In her first remarks since parting with her police chief, she says the city is eager to partner with state cops on homelessness and drugs, but says threatening to cut funding isn’t the way to do it.

Republicans on Utah’s Capitol Hill appear adamant about the possibility of state police intervening to bolster efforts by Salt Lake City cops to crack down on illegal encampments and drug activity.

Mayor Erin Mendenhall’s nudging Police Chief Mike Brown into retirement last week doesn’t seem to have changed that picture.

Mendenhall pushed back firmly Friday on a pending bill to require the capital city to ink an interagency pact with the state Department of Public Safety, which then could deploy its own rapid-response teams to city hot spots to enforce public safety, break up camps and make arrests.

The city wants to collaborate, the mayor told skeptical state lawmakers, but not under threat of being cut off from state funds to ease impacts of homelessness or from gas-tax money for roads.

Taking that approach — as spelled out in HB465 — is needlessly punitive toward cities, Mendenhall said, and could even harm new attempts at stepping up public safety enforcement.

“Legislation that requires cities to enter into this partnership and penalizes if we do not is not real collaboration,” the mayor told a legislative panel. “It is coercive and it is unnecessary and damaging to the trust that should be built between our levels of government if we are truly going to work together to solve big problems.”

Lawmakers’ frustration over public safety

The mayor also touted early successes of the city’s latest 27-part public safety strategy, unveiled in mid-January to target problem areas downtown, along the Jordan River and in the Ballpark neighborhood with increased police patrols and an intensified tempo of large drug busts.

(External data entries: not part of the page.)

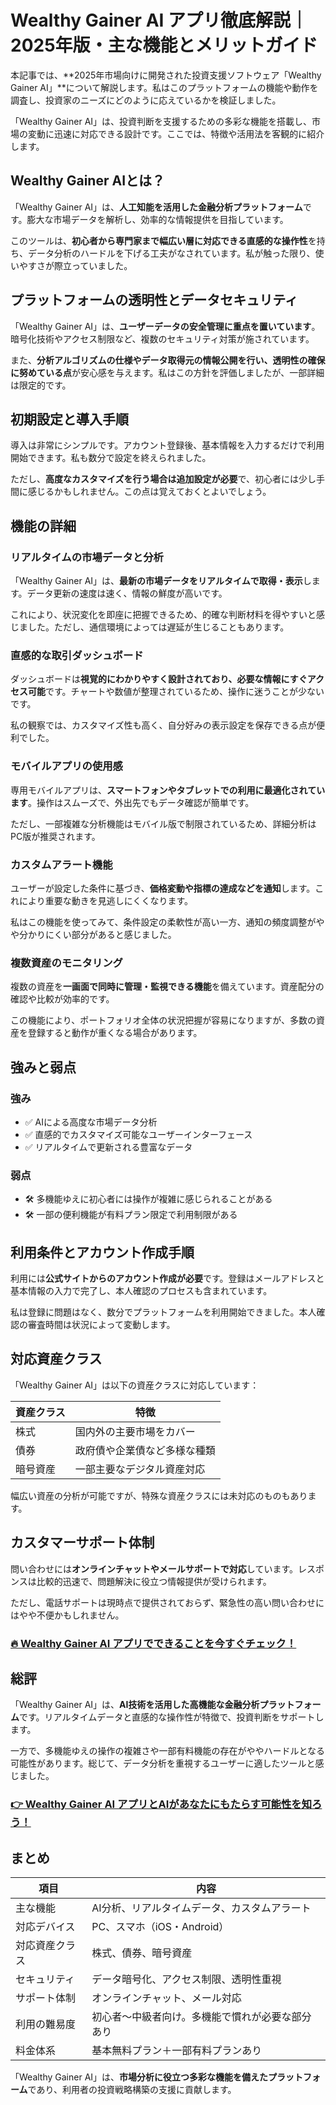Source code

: # Wealthy Gainer AI アプリ徹底解説｜2025年版・主な機能とメリットガイド
 

本記事では、**2025年市場向けに開発された投資支援ソフトウェア「Wealthy Gainer AI」**について解説します。私はこのプラットフォームの機能や動作を調査し、投資家のニーズにどのように応えているかを検証しました。

「Wealthy Gainer AI」は、投資判断を支援するための多彩な機能を搭載し、市場の変動に迅速に対応できる設計です。ここでは、特徴や活用法を客観的に紹介します。

## Wealthy Gainer AIとは？

「Wealthy Gainer AI」は、**人工知能を活用した金融分析プラットフォーム**です。膨大な市場データを解析し、効率的な情報提供を目指しています。

このツールは、**初心者から専門家まで幅広い層に対応できる直感的な操作性**を持ち、データ分析のハードルを下げる工夫がなされています。私が触った限り、使いやすさが際立っていました。

## プラットフォームの透明性とデータセキュリティ

「Wealthy Gainer AI」は、**ユーザーデータの安全管理に重点を置いています**。暗号化技術やアクセス制限など、複数のセキュリティ対策が施されています。

また、**分析アルゴリズムの仕様やデータ取得元の情報公開を行い、透明性の確保に努めている点**が安心感を与えます。私はこの方針を評価しましたが、一部詳細は限定的です。

## 初期設定と導入手順

導入は非常にシンプルです。アカウント登録後、基本情報を入力するだけで利用開始できます。私も数分で設定を終えられました。

ただし、**高度なカスタマイズを行う場合は追加設定が必要**で、初心者には少し手間に感じるかもしれません。この点は覚えておくとよいでしょう。

## 機能の詳細

### リアルタイムの市場データと分析

「Wealthy Gainer AI」は、**最新の市場データをリアルタイムで取得・表示**します。データ更新の速度は速く、情報の鮮度が高いです。

これにより、状況変化を即座に把握できるため、的確な判断材料を得やすいと感じました。ただし、通信環境によっては遅延が生じることもあります。

### 直感的な取引ダッシュボード

ダッシュボードは**視覚的にわかりやすく設計されており、必要な情報にすぐアクセス可能**です。チャートや数値が整理されているため、操作に迷うことが少ないです。

私の観察では、カスタマイズ性も高く、自分好みの表示設定を保存できる点が便利でした。

### モバイルアプリの使用感

専用モバイルアプリは、**スマートフォンやタブレットでの利用に最適化されています**。操作はスムーズで、外出先でもデータ確認が簡単です。

ただし、一部複雑な分析機能はモバイル版で制限されているため、詳細分析はPC版が推奨されます。

### カスタムアラート機能

ユーザーが設定した条件に基づき、**価格変動や指標の達成などを通知**します。これにより重要な動きを見逃しにくくなります。

私はこの機能を使ってみて、条件設定の柔軟性が高い一方、通知の頻度調整がやや分かりにくい部分があると感じました。

### 複数資産のモニタリング

複数の資産を**一画面で同時に管理・監視できる機能**を備えています。資産配分の確認や比較が効率的です。

この機能により、ポートフォリオ全体の状況把握が容易になりますが、多数の資産を登録すると動作が重くなる場合があります。

## 強みと弱点

### 強み

- ✅ AIによる高度な市場データ分析
- ✅ 直感的でカスタマイズ可能なユーザーインターフェース
- ✅ リアルタイムで更新される豊富なデータ

### 弱点

- 🛠️ 多機能ゆえに初心者には操作が複雑に感じられることがある
- 🛠️ 一部の便利機能が有料プラン限定で利用制限がある

## 利用条件とアカウント作成手順

利用には**公式サイトからのアカウント作成が必要**です。登録はメールアドレスと基本情報の入力で完了し、本人確認のプロセスも含まれています。

私は登録に問題はなく、数分でプラットフォームを利用開始できました。本人確認の審査時間は状況によって変動します。

## 対応資産クラス

「Wealthy Gainer AI」は以下の資産クラスに対応しています：

| 資産クラス | 特徴                          |
|------------|-------------------------------|
| 株式       | 国内外の主要市場をカバー      |
| 債券       | 政府債や企業債など多様な種類  |
| 暗号資産   | 一部主要なデジタル資産対応    |

幅広い資産の分析が可能ですが、特殊な資産クラスには未対応のものもあります。

## カスタマーサポート体制

問い合わせには**オンラインチャットやメールサポートで対応**しています。レスポンスは比較的迅速で、問題解決に役立つ情報提供が受けられます。

ただし、電話サポートは現時点で提供されておらず、緊急性の高い問い合わせにはやや不便かもしれません。

### [🔥 Wealthy Gainer AI アプリでできることを今すぐチェック！](https://t.co/0XWVrHDocu)
## 総評

「Wealthy Gainer AI」は、**AI技術を活用した高機能な金融分析プラットフォーム**です。リアルタイムデータと直感的な操作性が特徴で、投資判断をサポートします。

一方で、多機能ゆえの操作の複雑さや一部有料機能の存在がややハードルとなる可能性があります。総じて、データ分析を重視するユーザーに適したツールと感じました。

### [👉  Wealthy Gainer AI アプリとAIがあなたにもたらす可能性を知ろう！](https://t.co/0XWVrHDocu)
## まとめ

| 項目               | 内容                                               |
|--------------------|----------------------------------------------------|
| 主な機能           | AI分析、リアルタイムデータ、カスタムアラート      |
| 対応デバイス       | PC、スマホ（iOS・Android）                         |
| 対応資産クラス     | 株式、債券、暗号資産                               |
| セキュリティ       | データ暗号化、アクセス制限、透明性重視             |
| サポート体制       | オンラインチャット、メール対応                      |
| 利用の難易度       | 初心者〜中級者向け。多機能で慣れが必要な部分あり    |
| 料金体系           | 基本無料プラン＋一部有料プランあり                  |

「Wealthy Gainer AI」は、**市場分析に役立つ多彩な機能を備えたプラットフォーム**であり、利用者の投資戦略構築の支援に貢献します。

But several lawmakers on the House Law Enforcement and Criminal Justice Committee fired back, some with voices raised in frustration over what they portray as years of inaction by Salt Lake City as problems with vagrancy and illicit drugs have worsened.

“For multiple years, over and over again, we refuse to enforce the law when we can see tangible and visible harm in our capital city,” said Rep. Ryan Wilcox, R-Ogden. Lawmakers, he said, now have a responsibility to step in. “To do otherwise would be to ignore the law in the first place.”

Despite a recent escalation of policing in some neighborhoods, added Rep. Melissa Ballard, R-North Salt Lake, Utah’s capital had become “a traffic way of drugs and organized crime, human trafficking — and it’s time for that to stop.”

Rep. Matthew Gwynn, R-Farr West, whose professional background is in law enforcement, said employees within the Salt Lake City Police Department have told him they are “hamstrung and they’re frustrated with their administrators.”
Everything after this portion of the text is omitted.